In Method Studios most recent Super Bowl spot for Kia, a son asks his father the age-old question of “where do babies come from?” The response leads Method to an epic CG project and Houdini made it possible to include a variety of visual effects elements for the spot including clouds, water, fur, smoke and fire.
In the spot, dozens of furry baby characters from all corners of the animal kingdom are thrust into space from their home planet of Babylandia and are set on a course to be delivered to their new parents on Earth. The project involved dozens of characters, hundreds of shaders, thousands of objects, and 1662 textures. Flexibility and time-saving techniques were key and with Houdini in their pipeline it was no problem to handle such a wide range of assets.
Houdini And The Method Pipeline
Houdini gave Method Studios a means of bringing together CG elements that were generated using other 3D applications to form modular assets that were populated throughout the spot. Because of Houdini’s procedural nature, artists had flexibility to finesse every detail right down to the last minute, bringing everything together without requiring excessive kickbacks to upstream departments.

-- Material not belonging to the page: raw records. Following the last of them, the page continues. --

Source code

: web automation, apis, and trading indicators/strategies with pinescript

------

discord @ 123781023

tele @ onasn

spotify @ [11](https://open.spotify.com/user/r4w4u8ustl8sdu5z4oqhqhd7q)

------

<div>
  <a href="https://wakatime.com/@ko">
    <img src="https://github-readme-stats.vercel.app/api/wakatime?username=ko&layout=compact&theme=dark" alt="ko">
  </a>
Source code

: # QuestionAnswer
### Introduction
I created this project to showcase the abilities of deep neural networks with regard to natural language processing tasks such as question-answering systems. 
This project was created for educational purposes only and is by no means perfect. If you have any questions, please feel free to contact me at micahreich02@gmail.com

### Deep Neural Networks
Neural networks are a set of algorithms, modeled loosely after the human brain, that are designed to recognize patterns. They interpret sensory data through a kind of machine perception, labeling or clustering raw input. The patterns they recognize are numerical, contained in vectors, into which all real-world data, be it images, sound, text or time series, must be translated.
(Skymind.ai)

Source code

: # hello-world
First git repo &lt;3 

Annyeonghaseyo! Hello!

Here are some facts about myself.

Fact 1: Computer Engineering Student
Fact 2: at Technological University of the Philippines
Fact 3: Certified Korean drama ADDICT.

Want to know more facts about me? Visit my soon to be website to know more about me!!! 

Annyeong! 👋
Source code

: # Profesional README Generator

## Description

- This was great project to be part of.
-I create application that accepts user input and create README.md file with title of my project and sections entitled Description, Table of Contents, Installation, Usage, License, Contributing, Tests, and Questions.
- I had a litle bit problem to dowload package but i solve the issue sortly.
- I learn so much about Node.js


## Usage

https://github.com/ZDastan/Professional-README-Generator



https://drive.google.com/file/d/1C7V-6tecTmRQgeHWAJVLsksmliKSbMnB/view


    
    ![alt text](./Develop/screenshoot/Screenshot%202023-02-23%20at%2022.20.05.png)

“Houdini's architecture in combination with Alembic provided us with a stable 'out of the box' pipeline that allowed things to be organized and sharable across the team” says Brian Burke, CG Supervisor. “Controlling and managing scene complexity was fairly straightforward and chaos-free”.
Houdini Fur Tools
This project involved a wide range of cute, furry creatures. Due to the scope of the project many of Method Studio’s artists found themselves working to develop a range of fur looks.
In preparation for this task they created a time-saving ‘grooming’ network template using Houdini’s Fur Tools in order to get these artists up and running right away. That same ‘grooming’ network was then used for the creation each animal’s individual fur look.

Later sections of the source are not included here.